Identification and Characterization of a Gain-of-Function RAG-1 Mutant
Aleksei N. Kriatchko, Dirk K. Anderson, and Patrick C. Swanson*Department of Medical Microbiology and Immunology, Creighton University Medical Center, 2500 California Plaza, Omaha, Nebraska 68178
Received 30 December 2005/ Returned for modification 18 January 2006/ Accepted 7 April 2006
RAG-1 and RAG-2 initiate V(D)J recombination by cleaving DNA at recombination signal sequences through sequential nicking and transesterification reactions to yield blunt signal ends and coding ends terminating in a DNA hairpin structure. Ubiquitous DNA repair factors then mediate the rejoining of broken DNA. V(D)J recombination adheres to the 12/23 rule, which limits rearrangement to signal sequences bearing different lengths of DNA (12 or 23 base pairs) between the conserved heptamer and nonamer sequences to which the RAG proteins bind. Both RAG proteins have been subjected to extensive mutagenesis, revealing residues required for one or both cleavage steps or involved in the DNA end-joining process. Gain-of-function RAG mutants remain unidentified. Here, we report a novel RAG-1 mutation, E649A, that supports elevated cleavage activity in vitro by preferentially enhancing hairpin formation. DNA binding activity and the catalysis of other DNA strand transfer reactions, such as transposition, are not substantially affected by the RAG-1 mutation. However, 12/23-regulated synapsis does not strongly stimulate the cleavage activity of a RAG complex containing E649A RAG-1, unlike its wild-type counterpart. Interestingly, wild-type and E649A RAG-1 support similar levels of cleavage and recombination of plasmid substrates containing a 12/23 pair of signal sequences in cell culture; however, E649A RAG-1 supports about threefold more cleavage and recombination than wild-type RAG-1 on 12/12 plasmid substrates. These data suggest that the E649A RAG-1 mutation may interfere with the RAG proteins' ability to sense 12/23-regulated synapsis.

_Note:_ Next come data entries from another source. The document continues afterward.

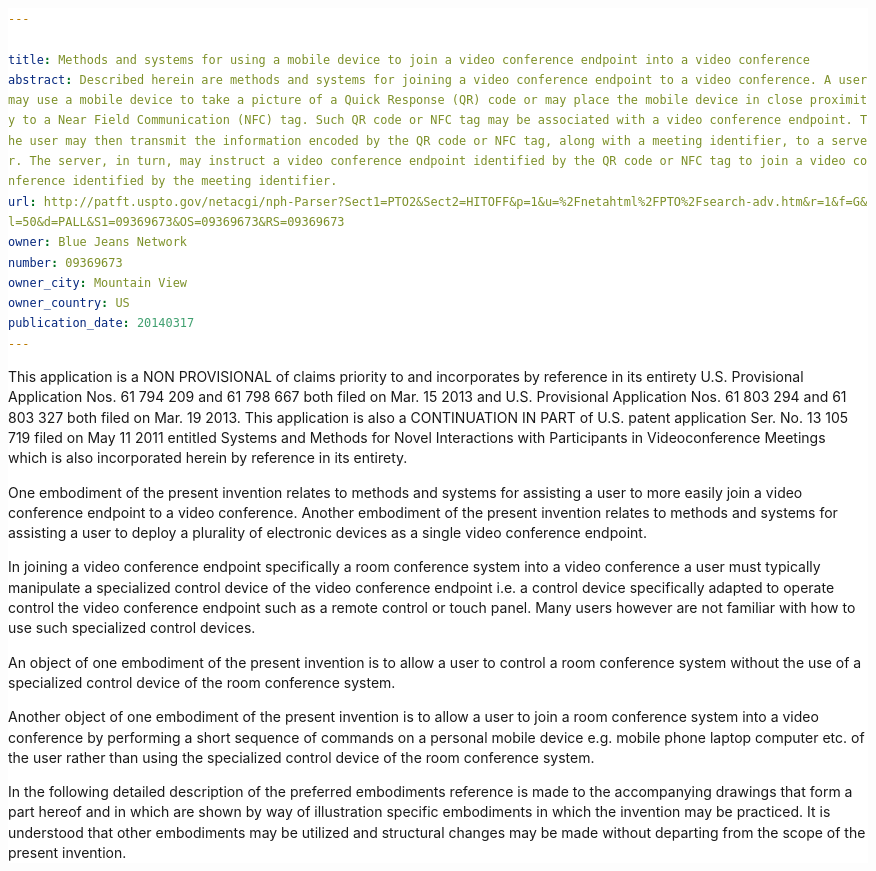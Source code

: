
 ```yaml
---

title: Methods and systems for using a mobile device to join a video conference endpoint into a video conference
abstract: Described herein are methods and systems for joining a video conference endpoint to a video conference. A user may use a mobile device to take a picture of a Quick Response (QR) code or may place the mobile device in close proximity to a Near Field Communication (NFC) tag. Such QR code or NFC tag may be associated with a video conference endpoint. The user may then transmit the information encoded by the QR code or NFC tag, along with a meeting identifier, to a server. The server, in turn, may instruct a video conference endpoint identified by the QR code or NFC tag to join a video conference identified by the meeting identifier.
url: http://patft.uspto.gov/netacgi/nph-Parser?Sect1=PTO2&Sect2=HITOFF&p=1&u=%2Fnetahtml%2FPTO%2Fsearch-adv.htm&r=1&f=G&l=50&d=PALL&S1=09369673&OS=09369673&RS=09369673
owner: Blue Jeans Network
number: 09369673
owner_city: Mountain View
owner_country: US
publication_date: 20140317
---
```

This application is a NON PROVISIONAL of claims priority to and incorporates by reference in its entirety U.S. Provisional Application Nos. 61 794 209 and 61 798 667 both filed on Mar. 15 2013 and U.S. Provisional Application Nos. 61 803 294 and 61 803 327 both filed on Mar. 19 2013. This application is also a CONTINUATION IN PART of U.S. patent application Ser. No. 13 105 719 filed on May 11 2011 entitled Systems and Methods for Novel Interactions with Participants in Videoconference Meetings which is also incorporated herein by reference in its entirety.

One embodiment of the present invention relates to methods and systems for assisting a user to more easily join a video conference endpoint to a video conference. Another embodiment of the present invention relates to methods and systems for assisting a user to deploy a plurality of electronic devices as a single video conference endpoint.

In joining a video conference endpoint specifically a room conference system into a video conference a user must typically manipulate a specialized control device of the video conference endpoint i.e. a control device specifically adapted to operate control the video conference endpoint such as a remote control or touch panel. Many users however are not familiar with how to use such specialized control devices.

An object of one embodiment of the present invention is to allow a user to control a room conference system without the use of a specialized control device of the room conference system.

Another object of one embodiment of the present invention is to allow a user to join a room conference system into a video conference by performing a short sequence of commands on a personal mobile device e.g. mobile phone laptop computer etc. of the user rather than using the specialized control device of the room conference system.

In the following detailed description of the preferred embodiments reference is made to the accompanying drawings that form a part hereof and in which are shown by way of illustration specific embodiments in which the invention may be practiced. It is understood that other embodiments may be utilized and structural changes may be made without departing from the scope of the present invention.
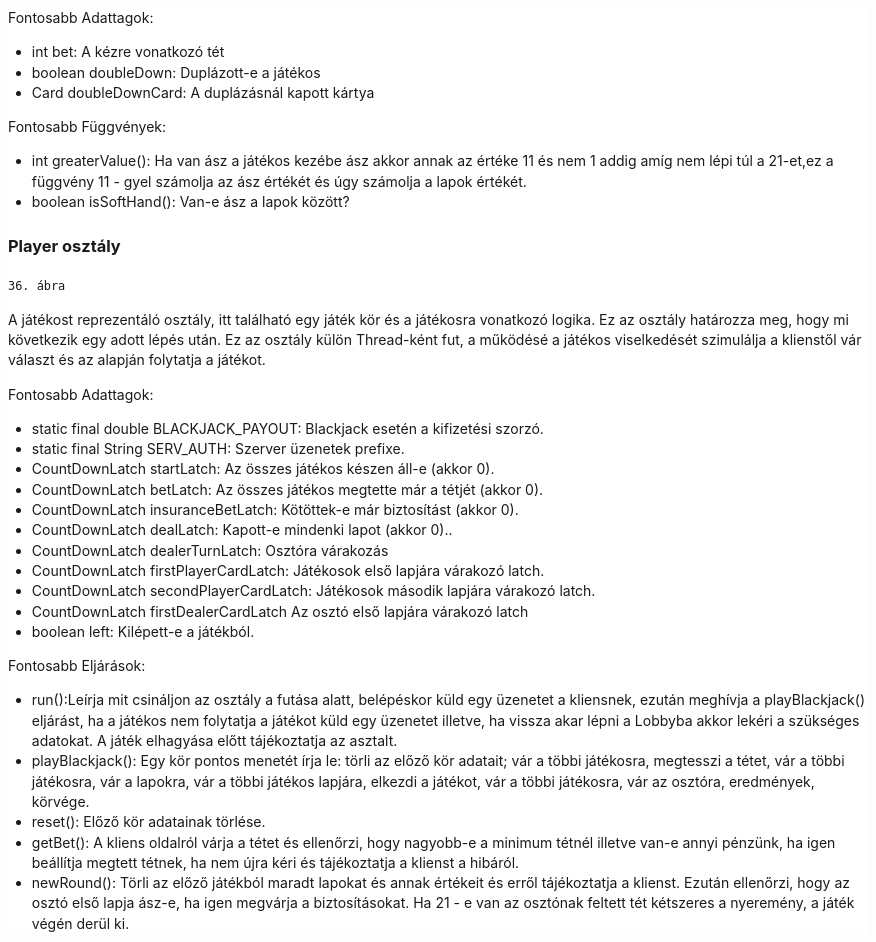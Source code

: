 
Fontosabb Adattagok:

- int bet: A kézre vonatkozó tét
- boolean doubleDown: Duplázott-e a játékos
- Card doubleDownCard: A duplázásnál kapott kártya

Fontosabb Függvények:

- int greaterValue(): Ha van ász a játékos kezébe ász akkor annak az értéke 11
    és nem 1 addig amíg nem lépi túl a 21-et,ez a függvény 11 - gyel számolja az
    ász értékét és úgy számolja a lapok értékét.
- boolean isSoftHand(): Van-e ász a lapok között?


### Player osztály

```
36. ábra
```
A játékost reprezentáló osztály, itt található egy játék kör és a játékosra vonatkozó
logika. Ez az osztály határozza meg, hogy mi következik egy adott lépés után. Ez az
osztály külön Thread-ként fut, a működésé a játékos viselkedését szimulálja a klienstől
vár választ és az alapján folytatja a játékot.


Fontosabb Adattagok:

- static final double BLACKJACK_PAYOUT: Blackjack esetén a kifizetési
    szorzó.
- static final String SERV_AUTH: Szerver üzenetek prefixe.
- CountDownLatch startLatch: Az összes játékos készen áll-e (akkor 0).
- CountDownLatch betLatch: Az összes játékos megtette már a tétjét (akkor 0).
- CountDownLatch insuranceBetLatch: Kötöttek-e már biztosítást (akkor 0).
- CountDownLatch dealLatch: Kapott-e mindenki lapot (akkor 0)..
- CountDownLatch dealerTurnLatch: Osztóra várakozás
- CountDownLatch firstPlayerCardLatch: Játékosok első lapjára várakozó latch.
- CountDownLatch secondPlayerCardLatch: Játékosok második lapjára
    várakozó latch.
- CountDownLatch firstDealerCardLatch Az osztó első lapjára várakozó latch
- boolean left: Kilépett-e a játékból.

Fontosabb Eljárások:

- run():Leírja mit csináljon az osztály a futása alatt, belépéskor küld egy üzenetet
    a kliensnek, ezután meghívja a playBlackjack() eljárást, ha a játékos nem
    folytatja a játékot küld egy üzenetet illetve, ha vissza akar lépni a Lobbyba
    akkor lekéri a szükséges adatokat. A játék elhagyása előtt tájékoztatja az
    asztalt.
- playBlackjack(): Egy kör pontos menetét írja le: törli az előző kör adatait; vár
    a többi játékosra, megtesszi a tétet, vár a többi játékosra, vár a lapokra, vár a
    többi játékos lapjára, elkezdi a játékot, vár a többi játékosra, vár az osztóra,
    eredmények, körvége.
- reset(): Előző kör adatainak törlése.
- getBet(): A kliens oldalról várja a tétet és ellenőrzi, hogy nagyobb-e a
    minimum tétnél illetve van-e annyi pénzünk, ha igen beállítja megtett tétnek,
    ha nem újra kéri és tájékoztatja a klienst a hibáról.
- newRound(): Törli az előző játékból maradt lapokat és annak értékeit és erről
    tájékoztatja a klienst. Ezután ellenőrzi, hogy az osztó első lapja ász-e, ha igen
    megvárja a biztosításokat. Ha 21 - e van az osztónak feltett tét kétszeres a
    nyeremény, a játék végén derül ki.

* Corresponding author. Mailing address: Creighton University Medical Center, Dept. of Medical Microbiology and Immunology, 2500 California Plaza, Omaha, NE 68178. Phone: (402) 280-2716. Fax: (402) 280-1875. E-mail: pswanson{at}creighton.edu.
Molecular and Cellular Biology, June 2006, p. 4712-4728, Vol. 26, No. 12
0270-7306/06/$08.00+0 doi:10.1128/MCB.02487-05
Copyright © 2006, American Society for Microbiology. All Rights Reserved.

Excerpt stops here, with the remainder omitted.